The team is currently working with neurosurgeons, psychiatrists, and other neuroscientists at the John Hopkins School of Medicine to recruit blood samples from psychiatric patients and test how various drug concentrations might influence their findings.
Even with a small sample, the team could start suggesting drug concentrations that might work on a patient if they can normalize the organoid’s conditions, Kathuria said.
“That’s how most doctors give patients these drugs, with a trial-and-error method that may take six or seven months to finds the right drug,” Kathuria said.
“Clozapine is the most common drug prescribed for schizophrenia, but about 40% of patients are resistant to it. With our organoids, maybe we won’t have to do that trial-and-error period. Maybe we can give them the right drug sooner than that.”
About this mental health and neuroscience research news
Author: Hannah Robbins
Source: Johns Hopkins University
Contact: Hannah Robbins – Johns Hopkins University
Image: The image is credited to Neuroscience News
Original Research: Open access.
“Machine learning-enabled detection of electrophysiological signatures in iPSC-derived models of schizophrenia and bipolar disorder” by Annie Kathuria et al. APL Bioengineering
Abstract
Machine learning-enabled detection of electrophysiological signatures in iPSC-derived models of schizophrenia and bipolar disorder
Neuropsychiatric disorders such as schizophrenia (SCZ) and bipolar disorder (BPD) remain challenging to diagnose due to the absence of objective biomarkers, with current assessments relying largely on subjective clinical evaluations.

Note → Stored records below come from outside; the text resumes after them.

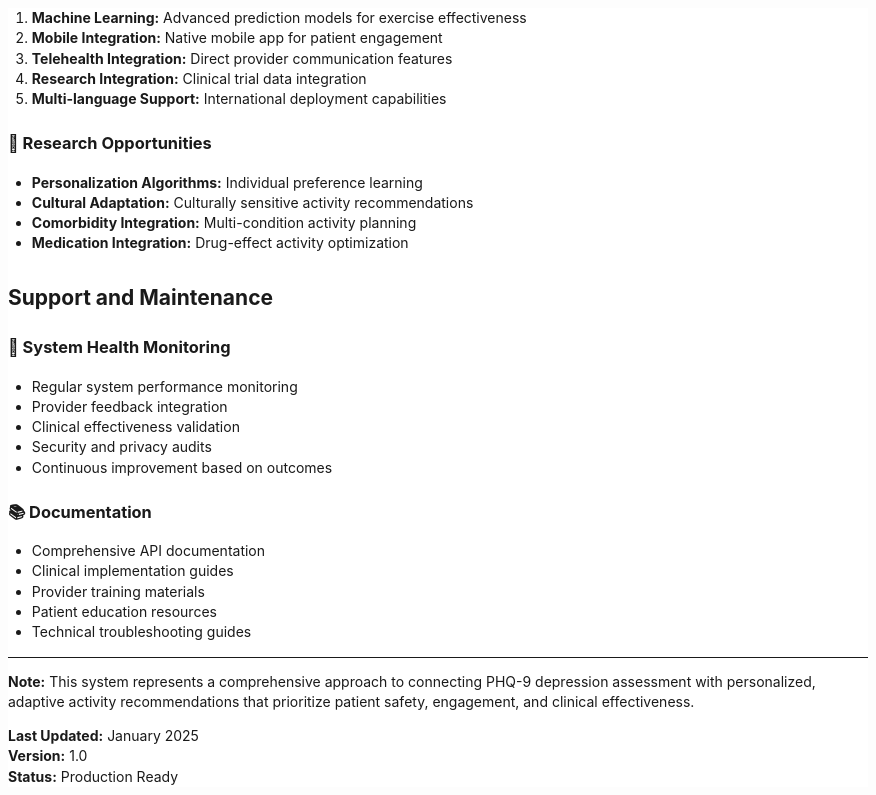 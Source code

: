 1. **Machine Learning:** Advanced prediction models for exercise effectiveness
2. **Mobile Integration:** Native mobile app for patient engagement
3. **Telehealth Integration:** Direct provider communication features
4. **Research Integration:** Clinical trial data integration
5. **Multi-language Support:** International deployment capabilities

### 🔬 Research Opportunities

- **Personalization Algorithms:** Individual preference learning
- **Cultural Adaptation:** Culturally sensitive activity recommendations
- **Comorbidity Integration:** Multi-condition activity planning
- **Medication Integration:** Drug-effect activity optimization

## Support and Maintenance

### 🔧 System Health Monitoring

- Regular system performance monitoring
- Provider feedback integration
- Clinical effectiveness validation
- Security and privacy audits
- Continuous improvement based on outcomes

### 📚 Documentation

- Comprehensive API documentation
- Clinical implementation guides
- Provider training materials
- Patient education resources
- Technical troubleshooting guides

---

**Note:** This system represents a comprehensive approach to connecting PHQ-9 depression assessment with personalized, adaptive activity recommendations that prioritize patient safety, engagement, and clinical effectiveness.

**Last Updated:** January 2025  
**Version:** 1.0  
**Status:** Production Ready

In this study, we present a computational analysis pipeline designed to identify disease-specific electrophysiological signatures from multi-electrode array (MEA) recordings of patient-derived cerebral organoids (COs) and two-dimensional cortical interneuron cultures (2DNs).
Using a Support Vector Machine classifier optimized for high-dimensional data, we achieved 95.8% classification accuracy in distinguishing SCZ from control samples in 2DNs under both baseline and post-electrical-stimulation (PES) conditions with the extracted electrophysiological signatures.
In COs, classification accuracy improved from 83.3% at baseline to 91.6% following PES, enabling robust separation of control, SCZ, and BPD cohorts. Key discriminative features included channel-specific measures of network activity, with PES significantly enhancing classification performance, particularly for BPD.
These results underscore the potential of MEA-based functional phenotyping, coupled with machine learning, to uncover reliable, stimulation-sensitive electrophysiological biomarkers, offering a path toward more objective diagnosis and personalized treatment strategies for neuropsychiatric disorders.